Space travel water 01

Space travel water recycling unit

Municipalities the world over provide utility services such as water and sanitation, electricity, road repairs and much much more.  The adequacy of the service is very variable and has much to do with the vociferousness of the rate paying public.  Adequate service is not good enough in a space station.  Here the municipality has to provide a top-notch service.  The client base is small and the stakes are high.  A small slip up can cause extreme discomfort.   Lets look at water.  On the International Space Station roughly 93% of all water is recycled for re-use.  Water vapour,  grey water, black water - all water is collected, treated and re-used for any activity, personal or otherwise requiring water.

93%  is impressive for several reasons.  It is a major saving in carting around water with attendant logistical and lift-off costs.  It is also impressive that in a zero gravity environment, almost every drop of water is collected at a central point for recycling.  It is said that nature abhors a vacuum.  At the ISS, in an extremely unnatural environment, the vacuum is used extensively.  The humble toilet works on a vacuum principle - and thank goodness for that.

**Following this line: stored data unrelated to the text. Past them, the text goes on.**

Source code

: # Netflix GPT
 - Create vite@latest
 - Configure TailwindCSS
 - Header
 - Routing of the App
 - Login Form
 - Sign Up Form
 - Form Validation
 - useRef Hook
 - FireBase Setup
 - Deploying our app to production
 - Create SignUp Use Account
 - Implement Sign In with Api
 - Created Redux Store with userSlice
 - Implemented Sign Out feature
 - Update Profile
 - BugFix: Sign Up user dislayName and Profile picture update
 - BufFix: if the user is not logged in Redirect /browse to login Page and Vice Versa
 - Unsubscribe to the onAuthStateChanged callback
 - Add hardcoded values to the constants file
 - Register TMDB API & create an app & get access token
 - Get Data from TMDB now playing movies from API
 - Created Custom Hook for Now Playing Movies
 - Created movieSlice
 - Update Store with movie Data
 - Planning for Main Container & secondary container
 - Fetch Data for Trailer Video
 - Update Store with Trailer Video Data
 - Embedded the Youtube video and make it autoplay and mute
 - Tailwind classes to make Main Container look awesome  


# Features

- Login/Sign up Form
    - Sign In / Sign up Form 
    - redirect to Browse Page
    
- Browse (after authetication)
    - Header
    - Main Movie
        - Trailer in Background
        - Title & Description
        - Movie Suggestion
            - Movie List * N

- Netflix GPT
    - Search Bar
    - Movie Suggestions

Treatment of water in the space station is surprisingly simple.  Firstly filtration, advanced oxidation and finally evapouration and precipitation.  The last step is not so simple though.  With no gravity to collect vapour droplets, the separation process has to be conducted in a centrifuge - a small gravity simulator.  There are so many links in this mechanical chain.  To keep it all working, the astronauts need to have a thorough knowledge of the unit processes.  They also have to be practical.  Parts need replacement from time to time and sometimes things that go wrong were no mooted at the land based think tank sessions.  A boer maak 'n plan.  They would have been good astronauts.